We have compiled some actions, based on current tax rules, that may help you save tax dollars if you act before year-end. Not all actions will apply to your situation, but you (or a family member) will likely benefit from many of them. Due the expansive changes in tax law in the SECURE and CARES Acts, only some highlights will be provided in this letter.
Year-End Tax Planning Moves and Changes for Individuals
Recovery Credit – During 2020 most individuals each received economic impact payments of $1,200, plus an additional $500 for each qualifying child under age 17. The 2020 credit is based on 2020 income, however the advanced payment received during 2020 was based on prior year tax returns. If you did not receive the full amount of the credit due to income limitations, but qualify for additional credit due to a lower 2020 income, the additional credit will be claimed when you file your 2020 tax return.
Retirement Related Changes – The required beginning age for taking required minimum distribution (RMDs) was changed from 70½ years to 72 years of age under the SECURE Act allowing retirement assets to grow further before withdrawals are required and reducing the complexity of the previous ½ year rule.

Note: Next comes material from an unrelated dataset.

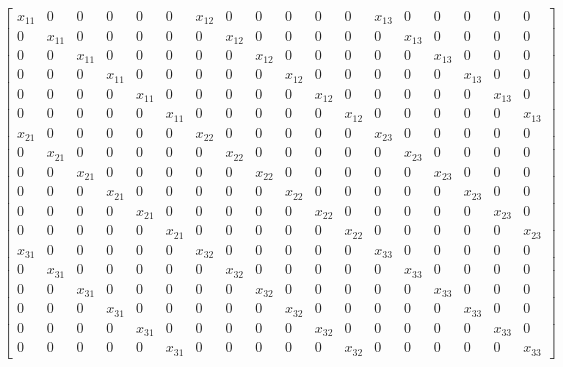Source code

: \begin{equation*}
\left[\begin{array}{cccccccccccccccccc}x_{11} & 0 & 0 & 0 & 0 & 0 & x_{12} & 0 & 0 & 0 & 0 & 0 & x_{13} & 0 & 0 & 0 & 0 & 0\\0 & x_{11} & 0 & 0 & 0 & 0 & 0 & x_{12} & 0 & 0 & 0 & 0 & 0 & x_{13} & 0 & 0 & 0 & 0\\0 & 0 & x_{11} & 0 & 0 & 0 & 0 & 0 & x_{12} & 0 & 0 & 0 & 0 & 0 & x_{13} & 0 & 0 & 0\\0 & 0 & 0 & x_{11} & 0 & 0 & 0 & 0 & 0 & x_{12} & 0 & 0 & 0 & 0 & 0 & x_{13} & 0 & 0\\0 & 0 & 0 & 0 & x_{11} & 0 & 0 & 0 & 0 & 0 & x_{12} & 0 & 0 & 0 & 0 & 0 & x_{13} & 0\\0 & 0 & 0 & 0 & 0 & x_{11} & 0 & 0 & 0 & 0 & 0 & x_{12} & 0 & 0 & 0 & 0 & 0 & x_{13}\\x_{21} & 0 & 0 & 0 & 0 & 0 & x_{22} & 0 & 0 & 0 & 0 & 0 & x_{23} & 0 & 0 & 0 & 0 & 0\\0 & x_{21} & 0 & 0 & 0 & 0 & 0 & x_{22} & 0 & 0 & 0 & 0 & 0 & x_{23} & 0 & 0 & 0 & 0\\0 & 0 & x_{21} & 0 & 0 & 0 & 0 & 0 & x_{22} & 0 & 0 & 0 & 0 & 0 & x_{23} & 0 & 0 & 0\\0 & 0 & 0 & x_{21} & 0 & 0 & 0 & 0 & 0 & x_{22} & 0 & 0 & 0 & 0 & 0 & x_{23} & 0 & 0\\0 & 0 & 0 & 0 & x_{21} & 0 & 0 & 0 & 0 & 0 & x_{22} & 0 & 0 & 0 & 0 & 0 & x_{23} & 0\\0 & 0 & 0 & 0 & 0 & x_{21} & 0 & 0 & 0 & 0 & 0 & x_{22} & 0 & 0 & 0 & 0 & 0 & x_{23}\\x_{31} & 0 & 0 & 0 & 0 & 0 & x_{32} & 0 & 0 & 0 & 0 & 0 & x_{33} & 0 & 0 & 0 & 0 & 0\\0 & x_{31} & 0 & 0 & 0 & 0 & 0 & x_{32} & 0 & 0 & 0 & 0 & 0 & x_{33} & 0 & 0 & 0 & 0\\0 & 0 & x_{31} & 0 & 0 & 0 & 0 & 0 & x_{32} & 0 & 0 & 0 & 0 & 0 & x_{33} & 0 & 0 & 0\\0 & 0 & 0 & x_{31} & 0 & 0 & 0 & 0 & 0 & x_{32} & 0 & 0 & 0 & 0 & 0 & x_{33} & 0 & 0\\0 & 0 & 0 & 0 & x_{31} & 0 & 0 & 0 & 0 & 0 & x_{32} & 0 & 0 & 0 & 0 & 0 & x_{33} & 0\\0 & 0 & 0 & 0 & 0 & x_{31} & 0 & 0 & 0 & 0 & 0 & x_{32} & 0 & 0 & 0 & 0 & 0 & x_{33}\end{array}\right]
\end{equation*}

For participants or IRA owners whose death is after 2019, the distribution to a non-spousal beneficiary is required to be withdrawn within 10 years following the death, thus eliminating the prior “stretch” over the beneficiary’s life expectancy.
Understanding that many Americans were experiencing significant financial hardship due to the impact of COVID-19, through the CARES Act many retirement rules were eased temporarily during 2020 as follows:
- RMDs have been waived for 2020 (no change to defined benefit distributions)
- While still employed and even before the age of 59½, 2020 COVID-19 related distributions up to $100,000 are permitted. The taxation of these withdrawals can be included in income ratably over 3 years and if repaid anytime over the next 3 years, will not incur any tax.
- There is no 10% early withdrawal penalty for these COVID-19 related 2020 distributions.
- Loan repayments can be delayed for one year with amortization schedules adjusted accordingly, along with a temporary Increase in the maximum loan amount from $50,000 to $100,000 up to the vested account balance.
- There is no longer an age limitation on contributing to a traditional IRA.
Safe harbor estimated tax payments – When your taxes were prepared in 2019, the need for estimated tax payments considered the amount of tax withheld from your pay and from retirement distributions. Many of you have opted to not take your 2020 RMD and others may have had changes in your employment. If either of these events occurred, you will need to compare your current year tax withholdings to those taxes withheld in 2019. If your current withholdings are less, there is a possibility that you may need to make a January estimated tax payment. We can prepare a tax projection for you to determine the amount of the January estimated payment that is needed to prevent an underpayment penalty.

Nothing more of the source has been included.